Protection of our Clients / Resellers / Partners Data
Registered users on my.netshop-isp.com.cy are “Clients” [Clients (Individuals or Companies) / Resellers / Partners] and unregistered users are “Visitors”. This applies to both Clients and Visitors.
Our team is working diligently to be compliant with the General Data Protection Regulation, GDPR, which will apply from May 25, 2018. Because of these ongoing changes in the law, and the changing nature of technology, NetShop ISP data practices will change from time to time. If and when our data practices change, NetShop ISP will post the changes on our websites to notify you of the changes. View our Roadmap towards GDPR Compliance.
How we Collect your Personal Data
Your personal data is only collected for specific, explicitly stated and legitimate purposes. NetShop ISP websites collect data to provide you with a better service. You provide some of this data, such as when you create an account in myNetShop portal my.netshop-isp.com.cy, submit the call back form, apply for a Dedicated Center Visit, or contact us for support.

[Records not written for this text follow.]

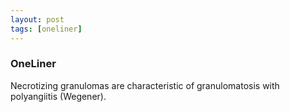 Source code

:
 ```yaml
---
layout: post
tags: [oneliner]
---
```



### OneLiner

Necrotizing granulomas are characteristic of granulomatosis with polyangiitis (Wegener).
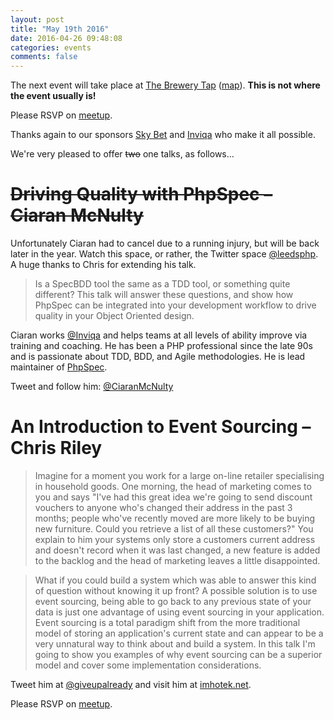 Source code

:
 ```yaml
---
layout: post
title: "May 19th 2016"
date: 2016-04-26 09:48:08
categories: events
comments: false
---
```


The next event will take place at [The Brewery Tap](http://www.brewerytapleeds.co.uk/) ([map](https://www.google.co.uk/maps/place/The+Brewery+Tap/@53.7951742,-1.5474117,17z/data=!3m1!4b1!4m2!3m1!1s0x48795c1ed6afb755:0x2c8044fb4dca4aa6)). __This is not where the event usually is!__

Please RSVP on [meetup](http://www.meetup.com/leedsphp/events/230710471/).

Thanks again to our sponsors [Sky Bet](http://skybetcareers.com/about-us) and [Inviqa](http://inviqa.com/) who make it all possible.

We're very pleased to offer ~~two~~ one talks, as follows…

# ~~Driving Quality with PhpSpec – Ciaran McNulty~~

Unfortunately Ciaran had to cancel due to a running injury, but will be back later in the year. Watch this space, or rather, the Twitter space [@leedsphp](https://twitter.com/leedsphp). A huge thanks to Chris for extending his talk.

> Is a SpecBDD tool the same as a TDD tool, or something quite different? This talk will answer these questions, and show how PhpSpec can be integrated into your development workflow to drive quality in your Object Oriented design.

Ciaran works [@Inviqa](https://twitter.com/Inviqa) and helps teams at all levels of ability improve via training and coaching. He has been a PHP professional since the late 90s and is passionate about TDD, BDD, and Agile methodologies. He is lead maintainer of [PhpSpec](http://www.phpspec.net/en/latest/).

Tweet and follow him: [@CiaranMcNulty](https://twitter.com/CiaranMcNulty)

# An Introduction to Event Sourcing – Chris Riley

> Imagine for a moment you work for a large on-line retailer specialising in household goods. One morning, the head of marketing comes to you and says "I've had this great idea we're going to send discount vouchers to anyone who's changed their address in the past 3 months; people who've recently moved are more likely to be buying new furniture. Could you retrieve a list of all these customers?" You explain to him your systems only store a customers current address and doesn't record when it was last changed, a new feature is added to the backlog and the head of marketing leaves a little disappointed.

> What if you could build a system which was able to answer this kind of question without knowing it up front? A possible solution is to use event sourcing, being able to go back to any previous state of your data is just one advantage of using event sourcing in your application. Event sourcing is a total paradigm shift from the more traditional model of storing an application's current state and can appear to be a very unnatural way to think about and build a system. In this talk I'm going to show you examples of why event sourcing can be a superior model and cover some implementation considerations.

Tweet him at [@giveupalready](https://twitter.com/giveupalready) and visit him at [imhotek.net](http://www.imhotek.net).

Please RSVP on [meetup](http://www.meetup.com/leedsphp/events/230710471/).
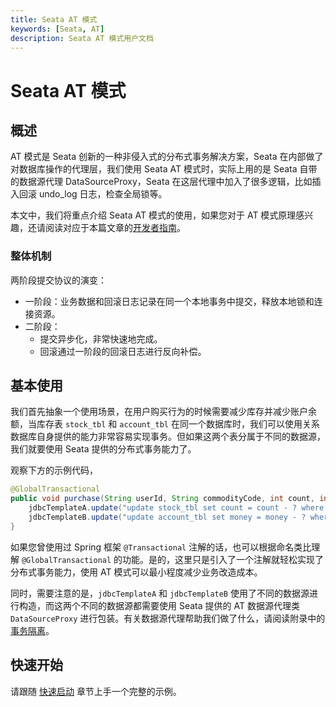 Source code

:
 ```yaml
---
title: Seata AT 模式
keywords: [Seata, AT]
description: Seata AT 模式用户文档
---
```


# Seata AT 模式

## 概述

AT 模式是 Seata 创新的一种非侵入式的分布式事务解决方案，Seata 在内部做了对数据库操作的代理层，我们使用 Seata AT 模式时，实际上用的是 Seata 自带的数据源代理 DataSourceProxy，Seata 在这层代理中加入了很多逻辑，比如插入回滚 undo_log 日志，检查全局锁等。

本文中，我们将重点介绍 Seata AT 模式的使用，如果您对于 AT 模式原理感兴趣，还请阅读对应于本篇文章的[开发者指南](../../dev/mode/at-mode)。



### 整体机制

两阶段提交协议的演变：

- 一阶段：业务数据和回滚日志记录在同一个本地事务中提交，释放本地锁和连接资源。
- 二阶段：
  - 提交异步化，非常快速地完成。
  - 回滚通过一阶段的回滚日志进行反向补偿。



## 基本使用

我们首先抽象一个使用场景，在用户购买行为的时候需要减少库存并减少账户余额，当库存表 `stock_tbl` 和 `account_tbl` 在同一个数据库时，我们可以使用关系数据库自身提供的能力非常容易实现事务。但如果这两个表分属于不同的数据源，我们就要使用 Seata 提供的分布式事务能力了。

观察下方的示例代码，

```java
@GlobalTransactional
public void purchase(String userId, String commodityCode, int count, int money) {
    jdbcTemplateA.update("update stock_tbl set count = count - ? where commodity_code = ?", new Object[] {count, commodityCode});
    jdbcTemplateB.update("update account_tbl set money = money - ? where user_id = ?", new Object[] {money, userId});
}
```

如果您曾使用过 Spring 框架 `@Transactional` 注解的话，也可以根据命名类比理解 `@GlobalTransactional` 的功能。是的，这里只是引入了一个注解就轻松实现了分布式事务能力，使用 AT 模式可以最小程度减少业务改造成本。

同时，需要注意的是，`jdbcTemplateA` 和 `jdbcTemplateB` 使用了不同的数据源进行构造，而这两个不同的数据源都需要使用 Seata 提供的 AT 数据源代理类 `DataSourceProxy` 进行包装。有关数据源代理帮助我们做了什么，请阅读附录中的[事务隔离](../appendix/isolation#从代理数据源说起)。



## 快速开始

请跟随 [快速启动](../quickstart) 章节上手一个完整的示例。
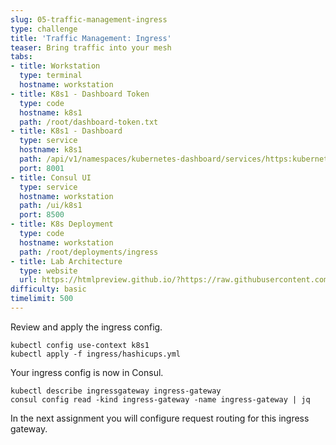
 ```yaml
---
slug: 05-traffic-management-ingress
type: challenge
title: 'Traffic Management: Ingress'
teaser: Bring traffic into your mesh
tabs:
- title: Workstation
  type: terminal
  hostname: workstation
- title: K8s1 - Dashboard Token
  type: code
  hostname: k8s1
  path: /root/dashboard-token.txt
- title: K8s1 - Dashboard
  type: service
  hostname: k8s1
  path: /api/v1/namespaces/kubernetes-dashboard/services/https:kubernetes-dashboard:/proxy/
  port: 8001
- title: Consul UI
  type: service
  hostname: workstation
  path: /ui/k8s1
  port: 8500
- title: K8s Deployment
  type: code
  hostname: workstation
  path: /root/deployments/ingress
- title: Lab Architecture
  type: website
  url: https://htmlpreview.github.io/?https://raw.githubusercontent.com/hashicorp/field-workshops-consul/master/instruqt-tracks/consul-life-of-a-developer/assets/diagrams/diagrams.html
difficulty: basic
timelimit: 500
---
```

Review and apply the ingress config.

```
kubectl config use-context k8s1
kubectl apply -f ingress/hashicups.yml
```

Your ingress config is now in Consul. <br>

```
kubectl describe ingressgateway ingress-gateway
consul config read -kind ingress-gateway -name ingress-gateway | jq
```

In the next assignment you will configure request routing for this ingress gateway. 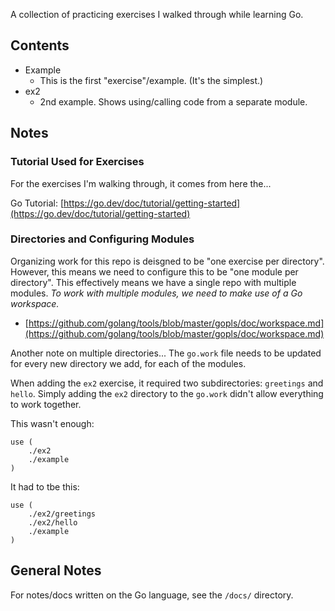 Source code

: A collection of practicing exercises I walked through while learning Go.

## Contents

- Example
  - This is the first "exercise"/example. (It's the simplest.)
- ex2
  - 2nd example. Shows using/calling code from a separate module.

## Notes

### Tutorial Used for Exercises 

For the exercises I'm walking through, it comes from here the...

Go Tutorial: [https://go.dev/doc/tutorial/getting-started](https://go.dev/doc/tutorial/getting-started)

### Directories and Configuring Modules

Organizing work for this repo is deisgned to be "one exercise per directory". However, this means we need to configure this to be "one module per directory". This effectively means we have a single repo with multiple modules. *To work with multiple modules, we need to make use of a Go workspace.*
- [https://github.com/golang/tools/blob/master/gopls/doc/workspace.md](https://github.com/golang/tools/blob/master/gopls/doc/workspace.md)

Another note on multiple directories...
The `go.work` file needs to be updated for every new directory we add, for each of the modules.

When adding the `ex2` exercise, it required two subdirectories: `greetings` and `hello`. Simply adding the `ex2` directory to the `go.work` didn't allow everything to work together.

This wasn't enough: 

```
use (
	./ex2
	./example
)
```

It had to tbe this:

```
use (
	./ex2/greetings
	./ex2/hello
	./example
)
```


## General Notes

For notes/docs written on the Go language, see the `/docs/` directory.

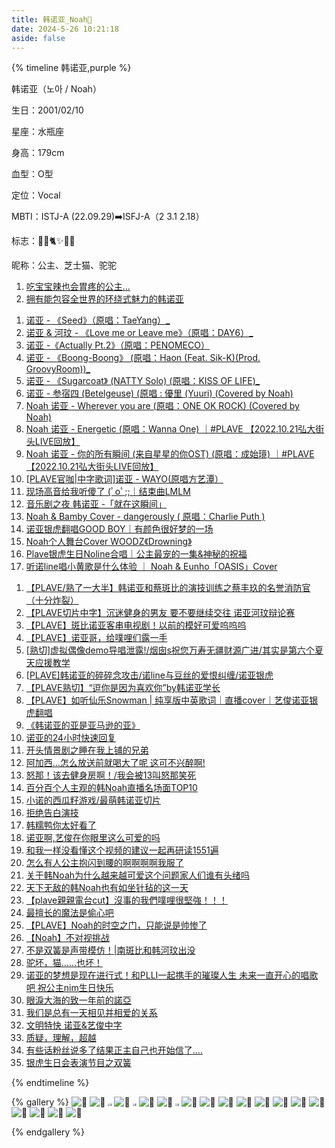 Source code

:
 ```yaml
---
title: 韩诺亚_Noah💜
date: 2024-5-26 10:21:18
aside: false
---
```


{% timeline 韩诺亚,purple %}

<!-- timeline 个人资料 -->

 韩诺亚（노아 / Noah）

生日：2001/02/10

星座：水瓶座

身高：179cm

血型：O型

定位：Vocal

MBTI：ISTJ-A (22.09.29)➡️ISFJ-A（2 3.1 2.18）

标志：🦙💜🐈️✨️🐥🧀

昵称：公主、芝士猫、驼驼

<!-- endtimeline -->

<!-- timeline TMI -->

1. [ 吃宝宝辣也会胃疼的公主...](https://weibo.com/3251547692/5046687047352411)
2. [拥有能包容全世界的环绕式魅力的韩诺亚](https://weibo.com/6856954043/N0neO87X1?pagetype=profilefeed)

<!-- endtimeline -->

<!-- timeline 翻唱Cover -->

1. [诺亚 - 《Seed》（原唱：TaeYang）_](https://www.bilibili.com/video/BV11e411Z7vx/?spm_id_from=333.999.0.0&vd_source=683accdf4a366c372d15625bf59c99d7)
2. [诺亚 & 河玟 - 《Love me or Leave me》（原唱：DAY6）_](https://www.bilibili.com/video/BV1oc411m7gz/?spm_id_from=333.999.0.0&vd_source=683accdf4a366c372d15625bf59c99d7)
3. [ 诺亚 -《Actually Pt.2》（原唱：PENOMECO）](https://www.bilibili.com/video/BV1Vp421y7SE/?spm_id_from=333.999.0.0&vd_source=683accdf4a366c372d15625bf59c99d7)
4. [诺亚 - 《Boong-Boong》 (原唱：Haon (Feat. Sik-K)(Prod. GroovyRoom))_](https://www.bilibili.com/video/BV1dF4m1A711/?spm_id_from=333.999.0.0&vd_source=683accdf4a366c372d15625bf59c99d7)
5. [ 诺亚 - 《Sugarcoat》 (NATTY Solo) (原唱：KISS OF LIFE)_](https://www.bilibili.com/video/BV1et421A7Zn/?spm_id_from=333.999.0.0&vd_source=683accdf4a366c372d15625bf59c99d7)
6. [诺亚 - 参宿四 (Betelgeuse) (原唱 : 優里 (Yuuri) (Covered by Noah)](https://www.bilibili.com/video/BV16P411k7zw/?spm_id_from=333.999.0.0&vd_source=683accdf4a366c372d15625bf59c99d7)
7. [Noah 诺亚 - Wherever you are (原唱：ONE OK ROCK) (Covered by Noah)](https://www.bilibili.com/video/BV1LM4y1d7kP/?spm_id_from=333.999.0.0&vd_source=683accdf4a366c372d15625bf59c99d7)
8. [Noah 诺亚 - Energetic (原唱：Wanna One) ｜#PLAVE 【2022.10.21弘大街头LIVE回放】](https://www.bilibili.com/video/BV1Dg4y1E7Pi/?spm_id_from=333.999.0.0&vd_source=683accdf4a366c372d15625bf59c99d7)
9. [Noah 诺亚 - 你的所有瞬间 (来自星星的你OST) (原唱：成始璄) ｜#PLAVE 【2022.10.21弘大街头LIVE回放】](https://www.bilibili.com/video/BV1Kx4y1T7fB/?spm_id_from=333.999.0.0&vd_source=683accdf4a366c372d15625bf59c99d7)
9. [[PLAVE官咖|中字歌词\]诺亚 - WAYO(原唱方艺潭）](https://www.bilibili.com/video/BV1vN411T7Lx/?spm_id_from=333.999.0.0&vd_source=683accdf4a366c372d15625bf59c99d7)
9. [现场高音给我听傻了 (ﾟoﾟ;;｜结束曲LMLM ](https://www.bilibili.com/video/BV1fi4y1a7ry/?spm_id_from=333.999.0.0&vd_source=683accdf4a366c372d15625bf59c99d7)
9. [音乐剧之夜 韩诺亚 -「就在这瞬间」](https://www.bilibili.com/video/BV1964y1P7i8/?spm_id_from=333.999.0.0&vd_source=683accdf4a366c372d15625bf59c99d7)
9. [Noah & Bamby Cover - dangerously ( 原唱：Charlie Puth )](https://www.bilibili.com/video/BV13t421a7ZY/?spm_id_from=333.999.0.0&vd_source=683accdf4a366c372d15625bf59c99d7)
9. [诺亚银虎翻唱GOOD BOY｜有颜色很好梦的一场](https://www.bilibili.com/video/BV1fx4y1S7DP/?spm_id_from=333.999.0.0&vd_source=683accdf4a366c372d15625bf59c99d7)
9. [Noah个人舞台Cover WOODZ《Drowning》](https://www.bilibili.com/video/BV1zC41137Qy/?spm_id_from=333.999.0.0&vd_source=683accdf4a366c372d15625bf59c99d7)
9. [Plave银虎生日Noline合唱｜公主最宠的一集&神秘的祝福](https://www.bilibili.com/video/BV1js42137iz/?spm_id_from=333.999.0.0&vd_source=683accdf4a366c372d15625bf59c99d7)
9. [听诺line唱小黄歌是什么体验 ｜ Noah & Eunho「OASIS」Cover](https://www.bilibili.com/video/BV1UQ4y1V7Yu/?spm_id_from=333.999.0.0&vd_source=683accdf4a366c372d15625bf59c99d7)

<!-- endtimeline -->

<!-- timeline 常看常新的切片 -->

1. [【PLAVE/熟了一大半】韩诺亚和蔡斑比的演技训练之蔡丰玖的名誉消防官（十分炸裂）](https://www.bilibili.com/video/BV1dc411u72d/?spm_id_from=333.999.0.0&vd_source=683accdf4a366c372d15625bf59c99d7)
2. [【PLAVE切片中字】沉迷健身的男友 要不要继续交往 诺亚河玟辩论赛](https://www.bilibili.com/video/BV1UV4y1z7cC/?spm_id_from=333.999.0.0&vd_source=683accdf4a366c372d15625bf59c99d7)
3. [【PLAVE】斑比诺亚客串电视剧！以前的模好可爱呜呜呜](https://www.bilibili.com/video/BV1qo4y1c79D/?spm_id_from=333.999.0.0&vd_source=683accdf4a366c372d15625bf59c99d7)
4. [【PLAVE】诺亚哥，给噗哩们露一手](https://www.bilibili.com/video/BV18h4y1P7UV/?vd_source=683accdf4a366c372d15625bf59c99d7)
5. [[熟切\]虚拟偶像demo导唱泄露!/烟囱s祝您万寿无疆财源广进/其实是第六个夏天应援教学](https://www.bilibili.com/video/BV1fF411U7Ru/?spm_id_from=333.999.0.0&vd_source=683accdf4a366c372d15625bf59c99d7)
6. [[PLAVE\]韩诺亚的碎碎念攻击/诺line与豆丝的爱恨纠缠/诺亚银虎](https://www.bilibili.com/video/BV14e411Q7x5/?spm_id_from=333.999.0.0&vd_source=683accdf4a366c372d15625bf59c99d7)
7. [【PLAVE熟切】“逗你是因为喜欢你”by韩诺亚学长](https://www.bilibili.com/video/BV12Q4y1t7fQ/?spm_id_from=333.999.0.0&vd_source=683accdf4a366c372d15625bf59c99d7)
8. [【PLAVE】如听仙乐Snowman | 纯享版中英歌词｜直播cover｜艺俊诺亚银虎翻唱](https://www.bilibili.com/video/BV1NC4y1N7BE/?spm_id_from=333.999.0.0&vd_source=683accdf4a366c372d15625bf59c99d7)
9. [《韩诺亚的亚是亚马逊的亚》](https://www.bilibili.com/video/BV1Bu4y1w7Uf/?spm_id_from=333.999.0.0&vd_source=683accdf4a366c372d15625bf59c99d7)
10. [诺亚的24小时快速回复](https://www.bilibili.com/video/BV1ZG411B77q/?spm_id_from=333.999.0.0&vd_source=683accdf4a366c372d15625bf59c99d7)
11. [开头情景剧之睡在我上铺的兄弟](https://www.bilibili.com/video/BV1Xc41117vr/?spm_id_from=333.999.0.0&vd_source=683accdf4a366c372d15625bf59c99d7)
12. [阿加西…怎么放送前就喝大了呢 这可不兴醉啊!](https://www.bilibili.com/video/BV1wv4y1j7uD/?spm_id_from=333.999.0.0&vd_source=683accdf4a366c372d15625bf59c99d7)
13. [怒那！该去健身房啊！/我会被13叫怒那笑死](https://www.bilibili.com/video/BV1oM4y1b7TV/?spm_id_from=333.999.0.0&vd_source=683accdf4a366c372d15625bf59c99d7)
14. [百分百个人主观的韩Noah直播名场面TOP10](https://www.bilibili.com/video/BV1w94y1i7CB/?spm_id_from=333.999.0.0&vd_source=683accdf4a366c372d15625bf59c99d7)
15. [小诺的西瓜籽游戏/最萌韩诺亚切片](https://www.bilibili.com/video/BV1q94y167DU/?spm_id_from=333.999.0.0&vd_source=683accdf4a366c372d15625bf59c99d7)
16. [拒绝告白演技](https://www.bilibili.com/video/BV1WN411q727/?spm_id_from=333.999.0.0&vd_source=683accdf4a366c372d15625bf59c99d7)
17. [韩糯鸭你太好看了](https://www.bilibili.com/video/BV1Au4y1v7m9/?spm_id_from=333.999.0.0&vd_source=683accdf4a366c372d15625bf59c99d7)
18. [诺亚啊,艺俊在你眼里这么可爱的吗](https://www.bilibili.com/video/BV1Yu4y1y7B2/?spm_id_from=333.999.0.0&vd_source=683accdf4a366c372d15625bf59c99d7)
19. [和我一样没看懂这个视频的建议一起再研读1551遍](https://www.bilibili.com/video/BV1Wk4y1A7zT/?spm_id_from=333.999.0.0&vd_source=683accdf4a366c372d15625bf59c99d7)
20. [怎么有人公主抱闪到腰的啊啊啊啊我服了](https://www.bilibili.com/video/BV1vh4y1v7n2/?spm_id_from=333.999.0.0&vd_source=683accdf4a366c372d15625bf59c99d7)
21. [关于韩Noah为什么越来越可爱这个问题家人们谁有头绪吗](https://www.bilibili.com/video/BV1q84y127tB/?spm_id_from=333.999.0.0&vd_source=683accdf4a366c372d15625bf59c99d7)
22. [天下无敌的韩Noah也有如坐针毡的这一天](https://www.bilibili.com/video/BV13M411Q7w2/?spm_id_from=333.999.0.0&vd_source=683accdf4a366c372d15625bf59c99d7)
23. [【plave親親電台cut】沒事的我們噗哩很堅強！！！](https://www.bilibili.com/video/BV1dC4y1j7cg/?spm_id_from=333.999.0.0&vd_source=683accdf4a366c372d15625bf59c99d7)
24. [最擅长的魔法是偷心吧](https://www.bilibili.com/video/BV1xh411u7r9/?spm_id_from=333.999.0.0&vd_source=683accdf4a366c372d15625bf59c99d7)
25. [【PLAVE】Noah的时空之门，只能说是帅惨了](https://www.bilibili.com/video/BV1Bb4y1u7Fb/?spm_id_from=333.999.0.0&vd_source=683accdf4a366c372d15625bf59c99d7)
26. [【Noah】不对视挑战](https://www.bilibili.com/video/BV1NN4y1S7zT/?spm_id_from=333.999.0.0&vd_source=683accdf4a366c372d15625bf59c99d7)
27. [不是双簧是声带模仿！|南斑比和韩河玟出没](https://www.bilibili.com/video/BV18w411j7vm/?spm_id_from=333.999.0.0&vd_source=683accdf4a366c372d15625bf59c99d7)
28. [驼坏，猫……也坏！](https://www.bilibili.com/video/BV1TC41147wg/?spm_id_from=333.999.0.0&vd_source=683accdf4a366c372d15625bf59c99d7)
29. [诺亚的梦想是现在进行式！和PLLI一起携手的璀璨人生 未来一直开心的唱歌吧 祝公主nim生日快乐](https://www.bilibili.com/video/BV132421A72E/?spm_id_from=333.999.0.0&vd_source=683accdf4a366c372d15625bf59c99d7)
30. [眼淚大海的致一年前的諾亞](https://www.bilibili.com/video/BV1fF4m1V7Zo/?spm_id_from=333.999.0.0&vd_source=683accdf4a366c372d15625bf59c99d7)
31. [我们是总有一天相见并相爱的关系](https://www.bilibili.com/video/BV1qH4y1s7Qp/?spm_id_from=333.999.0.0&vd_source=683accdf4a366c372d15625bf59c99d7)
32. [文明特快 诺亚&艺俊中字](https://www.bilibili.com/video/BV1aH4y1s7JM/?spm_id_from=333.999.0.0&vd_source=683accdf4a366c372d15625bf59c99d7)
33. [质疑，理解，超越](https://www.bilibili.com/video/BV1kr421874B/?spm_id_from=333.999.0.0&vd_source=683accdf4a366c372d15625bf59c99d7)
34. [有些话粉丝说多了结果正主自己也开始信了....](https://www.bilibili.com/video/BV1M1421Q7ig/?spm_id_from=333.999.0.0&vd_source=683accdf4a366c372d15625bf59c99d7)
34. [银虎生日会表演节目之双簧](https://www.bilibili.com/video/BV1NM4m1r7pX/?spm_id_from=333.999.0.0&vd_source=683accdf4a366c372d15625bf59c99d7)

<!-- endtimeline -->

{% endtimeline %}



{% gallery %}
![💜](https://img2.imgtp.com/2024/05/27/WEwLmzTj.jpg)
![💜](https://img2.imgtp.com/2024/05/27/B0fi2MTe.jpg)
<img src="https://img2.imgtp.com/2024/05/27/HExU8RIG.jpg" alt="💜" style="zoom:25%;" />
![💜](https://img2.imgtp.com/2024/05/27/alUdlSo7.jpg)
<img src="https://img2.imgtp.com/2024/05/27/1g4vmmbp.jpg" alt="💜" style="zoom:25%;" />
![💜](https://img2.imgtp.com/2024/05/27/oUJqv2lt.jpg)
![💜](https://img2.imgtp.com/2024/05/27/oeStrK5j.jpg)
<img src="https://img2.imgtp.com/2024/05/27/ezSW0FV4.jpg" alt="💜" style="zoom:25%;" />
![💜](https://img2.imgtp.com/2024/05/27/8nFOIxO7.jpg)
![💜](https://img2.imgtp.com/2024/05/27/n00UZACz.jpg)
![💜](https://img2.imgtp.com/2024/05/27/DXw4XyoU.jpg)
![💜](https://img2.imgtp.com/2024/05/27/2fqYxHEL.jpg)
![💜](https://img2.imgtp.com/2024/05/27/Sat78MLr.jpg)
![💜](https://img2.imgtp.com/2024/05/27/Aykn8X15.jpg)
![💜](https://img2.imgtp.com/2024/05/27/86Mlhuf6.jpg)
![💜](https://img2.imgtp.com/2024/05/27/8vH5L1Ai.jpg)
![💜](https://img2.imgtp.com/2024/05/27/VeIH49t2.jpg)
![💜](https://img2.imgtp.com/2024/05/27/uRA6wSVf.jpg)
![💜](https://img.picui.cn/free/2024/06/01/665b133f290d2.jpg)
![💜](https://img.picui.cn/free/2024/06/18/667129abf2ad0.jpg)






{% endgallery %}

Anonymous Data Collection through NetShop ISP Websites
NetShop ISP uses technology to compile statistics about our visitors and their use of our sites by collecting anonymous information about the use of our websites e.g. we track how many visitors access our websites, the length of their stay, their IP and which pages they view. This technology does not identify you personally. We also use technology to determine which web browsers our visitors use and the address from which they accessed our sites (for example, if they connected to a NetShop ISP website by clicking on one of our banner ads).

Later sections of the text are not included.